EEG demonstrated frequent periodic independent epileptiform discharges in the temporal regions bilaterally (figure 2A), with recurrent electrographic seizures, which continued despite prompt discontinuation of 3,4-DAP and addition of escalating antiepileptic drugs. Broad antimicrobial coverage was started, but CSF showed normal protein, no cells, negative viral studies, and was sent for paraneoplastic antibodies. Contrast MRI showed no abnormalities to suggest metastases or encephalitis (figure 2B).

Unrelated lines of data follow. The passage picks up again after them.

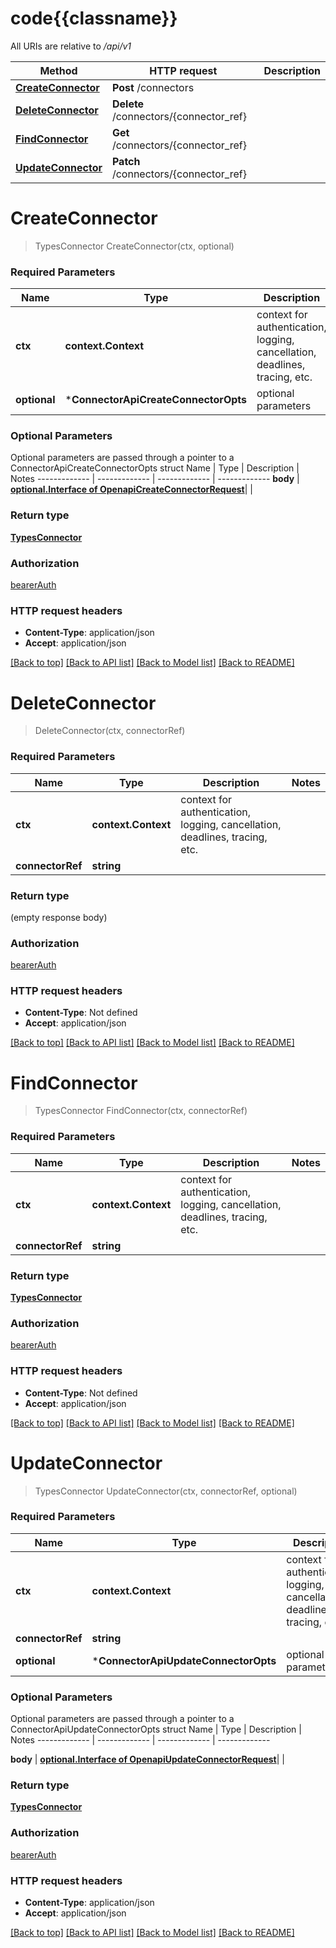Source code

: # code{{classname}}

All URIs are relative to */api/v1*

Method | HTTP request | Description
------------- | ------------- | -------------
[**CreateConnector**](ConnectorApi.md#CreateConnector) | **Post** /connectors | 
[**DeleteConnector**](ConnectorApi.md#DeleteConnector) | **Delete** /connectors/{connector_ref} | 
[**FindConnector**](ConnectorApi.md#FindConnector) | **Get** /connectors/{connector_ref} | 
[**UpdateConnector**](ConnectorApi.md#UpdateConnector) | **Patch** /connectors/{connector_ref} | 

# **CreateConnector**
> TypesConnector CreateConnector(ctx, optional)


### Required Parameters

Name | Type | Description  | Notes
------------- | ------------- | ------------- | -------------
 **ctx** | **context.Context** | context for authentication, logging, cancellation, deadlines, tracing, etc.
 **optional** | ***ConnectorApiCreateConnectorOpts** | optional parameters | nil if no parameters

### Optional Parameters
Optional parameters are passed through a pointer to a ConnectorApiCreateConnectorOpts struct
Name | Type | Description  | Notes
------------- | ------------- | ------------- | -------------
 **body** | [**optional.Interface of OpenapiCreateConnectorRequest**](OpenapiCreateConnectorRequest.md)|  | 

### Return type

[**TypesConnector**](TypesConnector.md)

### Authorization

[bearerAuth](../README.md#bearerAuth)

### HTTP request headers

 - **Content-Type**: application/json
 - **Accept**: application/json

[[Back to top]](#) [[Back to API list]](../README.md#documentation-for-api-endpoints) [[Back to Model list]](../README.md#documentation-for-models) [[Back to README]](../README.md)

# **DeleteConnector**
> DeleteConnector(ctx, connectorRef)


### Required Parameters

Name | Type | Description  | Notes
------------- | ------------- | ------------- | -------------
 **ctx** | **context.Context** | context for authentication, logging, cancellation, deadlines, tracing, etc.
  **connectorRef** | **string**|  | 

### Return type

 (empty response body)

### Authorization

[bearerAuth](../README.md#bearerAuth)

### HTTP request headers

 - **Content-Type**: Not defined
 - **Accept**: application/json

[[Back to top]](#) [[Back to API list]](../README.md#documentation-for-api-endpoints) [[Back to Model list]](../README.md#documentation-for-models) [[Back to README]](../README.md)

# **FindConnector**
> TypesConnector FindConnector(ctx, connectorRef)


### Required Parameters

Name | Type | Description  | Notes
------------- | ------------- | ------------- | -------------
 **ctx** | **context.Context** | context for authentication, logging, cancellation, deadlines, tracing, etc.
  **connectorRef** | **string**|  | 

### Return type

[**TypesConnector**](TypesConnector.md)

### Authorization

[bearerAuth](../README.md#bearerAuth)

### HTTP request headers

 - **Content-Type**: Not defined
 - **Accept**: application/json

[[Back to top]](#) [[Back to API list]](../README.md#documentation-for-api-endpoints) [[Back to Model list]](../README.md#documentation-for-models) [[Back to README]](../README.md)

# **UpdateConnector**
> TypesConnector UpdateConnector(ctx, connectorRef, optional)


### Required Parameters

Name | Type | Description  | Notes
------------- | ------------- | ------------- | -------------
 **ctx** | **context.Context** | context for authentication, logging, cancellation, deadlines, tracing, etc.
  **connectorRef** | **string**|  | 
 **optional** | ***ConnectorApiUpdateConnectorOpts** | optional parameters | nil if no parameters

### Optional Parameters
Optional parameters are passed through a pointer to a ConnectorApiUpdateConnectorOpts struct
Name | Type | Description  | Notes
------------- | ------------- | ------------- | -------------

 **body** | [**optional.Interface of OpenapiUpdateConnectorRequest**](OpenapiUpdateConnectorRequest.md)|  | 

### Return type

[**TypesConnector**](TypesConnector.md)

### Authorization

[bearerAuth](../README.md#bearerAuth)

### HTTP request headers

 - **Content-Type**: application/json
 - **Accept**: application/json

[[Back to top]](#) [[Back to API list]](../README.md#documentation-for-api-endpoints) [[Back to Model list]](../README.md#documentation-for-models) [[Back to README]](../README.md)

(A) EEG recorded in longitudinal bipolar montage shows frequent independent left temporal (black arrowheads) and right temporal (white arrowheads) epileptiform abnormalities. Time base 15 mm/s, sensitivity 7 μV/mm, LF filter 0.5 Hz, HF filter 70 Hz. (B) MRI brain, T2–fluid-attenuated inversion recovery (B.a) axial and (B.b) coronal views, and T1-weighted (B.c) axial and (B.d) coronal views, showing no temporal lobe abnormalities; axial (B.e) T1-weighted post-gadolinium with (B.f) fat-saturated views, showing no abnormal enhancement.
PLEX was initiated for presumed limbic encephalitis, but seizures remained refractory without anesthetic infusions despite multiple antiepileptics. Although limbic encephalitis associated with SCLC should not be a reason to withdraw treatment, the family ultimately wished to withdraw care in respect of previous advance care directives following extensive counseling. A few days after the patient died, cell-based assay for γ-aminobutyric acid–B receptor (GABABR) antibodies returned highly positive from CSF.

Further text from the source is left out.